Le problème ici n’est pas des batailles acharnées perdues entre deux équipes jouant avec une résolution totale.

Je n’ai jamais considéré la défaite contrariée des Vikings en prolongation contre Atlanta lors du match pour le titre NFC de janvier 1999 comme une gêne – juste une qui s’est échappée contre une équipe visiteuse qui a très bien joué.

Ce n’était pas le cas avec les Wolves en avril. Jamais auparavant une équipe de la NBA n’avait perdu plus de onze dans une série alors qu’elle avait une avance à deux chiffres au quatrième quart. Les loups l’ont fait trois fois.

Le premier d’entre eux était le match susmentionné du 21 avril, le match 3 au Target Center, lorsqu’ils menaient de 26 points en première mi-temps, l’ont laissé glisser à un chiffre, puis l’ont repoussé à 25 au troisième quart.

Dans une longue vie d’observateurs sportifs, je n’ai jamais rien vu de tel.

La star Karl-Anthony Towns a été un facteur négatif dans trois des six matchs; D’Angelo Russell, le meneur de 30 millions de dollars, était pire que cela, passant cinq sur six.

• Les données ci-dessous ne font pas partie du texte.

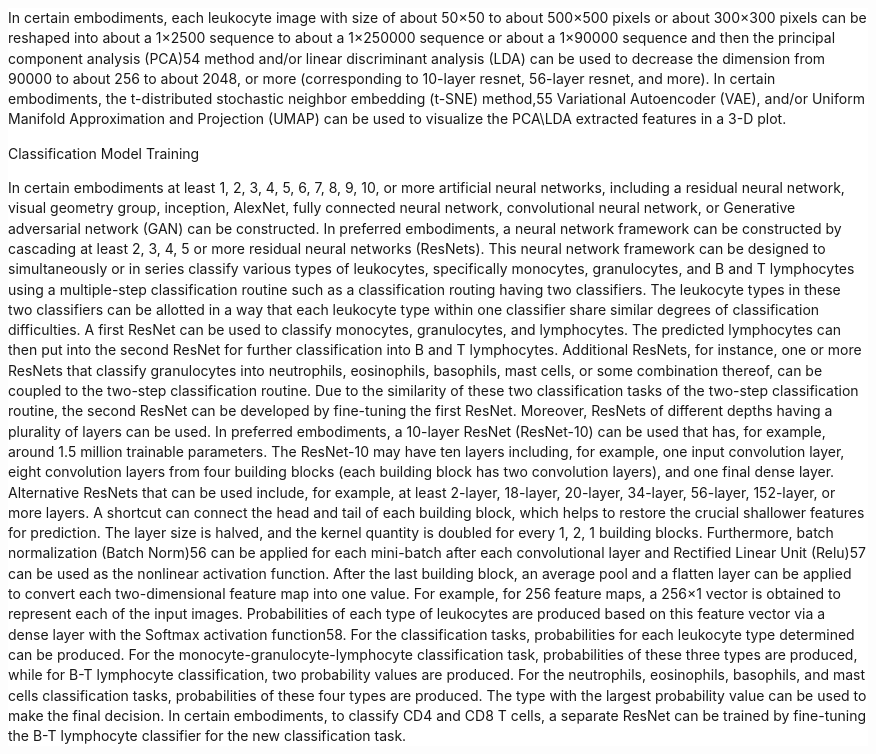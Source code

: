 In certain embodiments, each leukocyte image with size of about 50×50 to about 500×500 pixels or about 300×300 pixels can be reshaped into about a 1×2500 sequence to about a 1×250000 sequence or about a 1×90000 sequence and then the principal component analysis (PCA)54 method and/or linear discriminant analysis (LDA) can be used to decrease the dimension from 90000 to about 256 to about 2048, or more (corresponding to 10-layer resnet, 56-layer resnet, and more). In certain embodiments, the t-distributed stochastic neighbor embedding (t-SNE) method,55 Variational Autoencoder (VAE), and/or Uniform Manifold Approximation and Projection (UMAP) can be used to visualize the PCA\LDA extracted features in a 3-D plot.

Classification Model Training

In certain embodiments at least 1, 2, 3, 4, 5, 6, 7, 8, 9, 10, or more artificial neural networks, including a residual neural network, visual geometry group, inception, AlexNet, fully connected neural network, convolutional neural network, or Generative adversarial network (GAN) can be constructed. In preferred embodiments, a neural network framework can be constructed by cascading at least 2, 3, 4, 5 or more residual neural networks (ResNets). This neural network framework can be designed to simultaneously or in series classify various types of leukocytes, specifically monocytes, granulocytes, and B and T lymphocytes using a multiple-step classification routine such as a classification routing having two classifiers. The leukocyte types in these two classifiers can be allotted in a way that each leukocyte type within one classifier share similar degrees of classification difficulties. A first ResNet can be used to classify monocytes, granulocytes, and lymphocytes. The predicted lymphocytes can then put into the second ResNet for further classification into B and T lymphocytes. Additional ResNets, for instance, one or more ResNets that classify granulocytes into neutrophils, eosinophils, basophils, mast cells, or some combination thereof, can be coupled to the two-step classification routine. Due to the similarity of these two classification tasks of the two-step classification routine, the second ResNet can be developed by fine-tuning the first ResNet. Moreover, ResNets of different depths having a plurality of layers can be used. In preferred embodiments, a 10-layer ResNet (ResNet-10) can be used that has, for example, around 1.5 million trainable parameters. The ResNet-10 may have ten layers including, for example, one input convolution layer, eight convolution layers from four building blocks (each building block has two convolution layers), and one final dense layer. Alternative ResNets that can be used include, for example, at least 2-layer, 18-layer, 20-layer, 34-layer, 56-layer, 152-layer, or more layers. A shortcut can connect the head and tail of each building block, which helps to restore the crucial shallower features for prediction. The layer size is halved, and the kernel quantity is doubled for every 1, 2, 1 building blocks. Furthermore, batch normalization (Batch Norm)56 can be applied for each mini-batch after each convolutional layer and Rectified Linear Unit (Relu)57 can be used as the nonlinear activation function. After the last building block, an average pool and a flatten layer can be applied to convert each two-dimensional feature map into one value. For example, for 256 feature maps, a 256×1 vector is obtained to represent each of the input images. Probabilities of each type of leukocytes are produced based on this feature vector via a dense layer with the Softmax activation function58. For the classification tasks, probabilities for each leukocyte type determined can be produced. For the monocyte-granulocyte-lymphocyte classification task, probabilities of these three types are produced, while for B-T lymphocyte classification, two probability values are produced. For the neutrophils, eosinophils, basophils, and mast cells classification tasks, probabilities of these four types are produced. The type with the largest probability value can be used to make the final decision. In certain embodiments, to classify CD4 and CD8 T cells, a separate ResNet can be trained by fine-tuning the B-T lymphocyte classifier for the new classification task.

La seule excuse à faire pour les Wolves était qu’ils étaient les outsiders de Memphis et Ja Morant.

Le Wild a fait -150 favoris (3 contre 2) contre Saint-Louis dans les paris sportifs et a mené la série 2-1. Les Blues disputaient le quatrième match à domicile, mais avec quatre défenseurs blessés au moment où le match se décidait.

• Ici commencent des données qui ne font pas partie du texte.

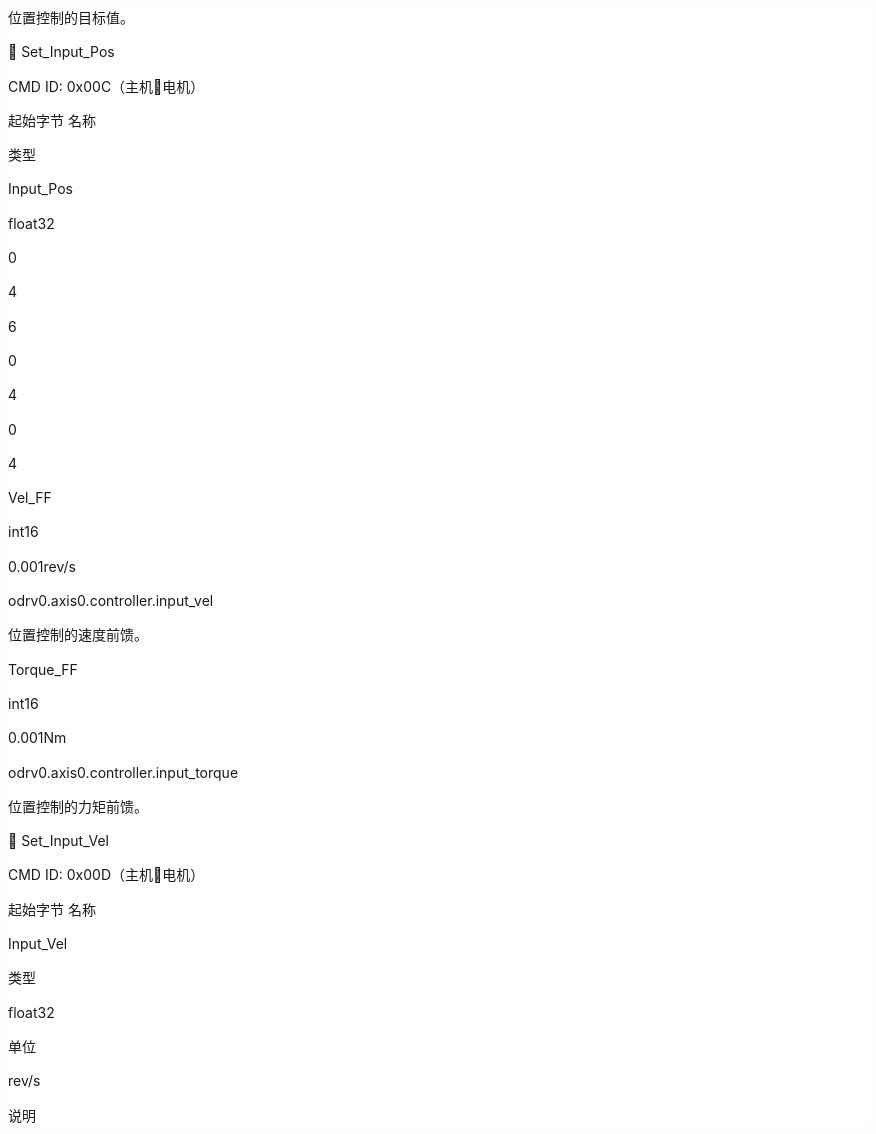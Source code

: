 位置控制的目标值。

 Set_Input_Pos

CMD ID: 0x00C（主机电机）

起始字节 名称

类型

Input_Pos

float32

0

4

6

0

4

0

4

Vel_FF

int16

0.001rev/s

odrv0.axis0.controller.input_vel

位置控制的速度前馈。

Torque_FF

int16

0.001Nm

odrv0.axis0.controller.input_torque

位置控制的力矩前馈。

 Set_Input_Vel

CMD ID: 0x00D（主机电机）

起始字节 名称

Input_Vel

类型

float32

单位

rev/s

说明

Le Wild a perdu celui-là. Le Wild a disputé le cinquième match à domicile, a accordé les quatre derniers buts – trois dans le troisième par Vladimir Tarasenko – et a perdu 5-2.

Le club de Dean Evason a-t-il répondu par un dernier combat enflammé ? Pas proche. Bleus 5-1.

J’ai reçu ce point de vue d’un habitué de Twitter vendredi: “Wild a abandonné les jeux. Les Wolves ont juste joué stupidement.”

Ouais les loups.

L’idée originale était que ce problème de non-présentation a commencé en janvier 2001, avec la défaite 41-0 des Vikings contre les Vikings. les Giants de New York dans le match pour le titre NFC.

Sur un examen plus approfondi :

Les Twins parvenus en 2002 ont bouleversé les A d’Oakland dans une série de divisions et ruiné la fin de “Moneyball”. L’incroyable Wild de 2003 a fait une course bouleversée jusqu’à la finale de la Conférence de l’Ouest. Les Timberwolves de 2004 ont fait de même, suivant l’exemple fanatique de Kevin Garnett à travers une série de deuxième tour époustouflante contre. Sacrement.

Donc, la tendance a commencé en 2005. Depuis, qu’avons-nous de nos majors masculines ?

Un moment qui brille encore : Brett Favre essayant de combattre les Vikings dans le Super Bowl 2010.

Le miracle de Minneapolis en janvier 2018 ? Non – pas quand il a été suivi d’une non-présentation grotesque à Philadelphie dans le match pour le titre NFC.

Un record tous sports de 18 défaites consécutives en séries éliminatoires par les Twins, à partir du match 2 d’une série de divisions en 2004. Une troisième séquence NBA de tous les temps de 13 années consécutives (2005-2017) pour ne pas avoir atteint les séries éliminatoires des Wolves.

Et maintenant, le Wild, ignominieusement sorti sans gagner une série pour la sixième fois consécutive – à venir deux séries timides de la tenue à moitié aussi talentueuse mais implacable dirigée par l’incomparable Jacques Lemaire en 2003.

Timberwolves et Wild, printemps 2022. On peut se souvenir d’eux comme de nos Bashed Brothers.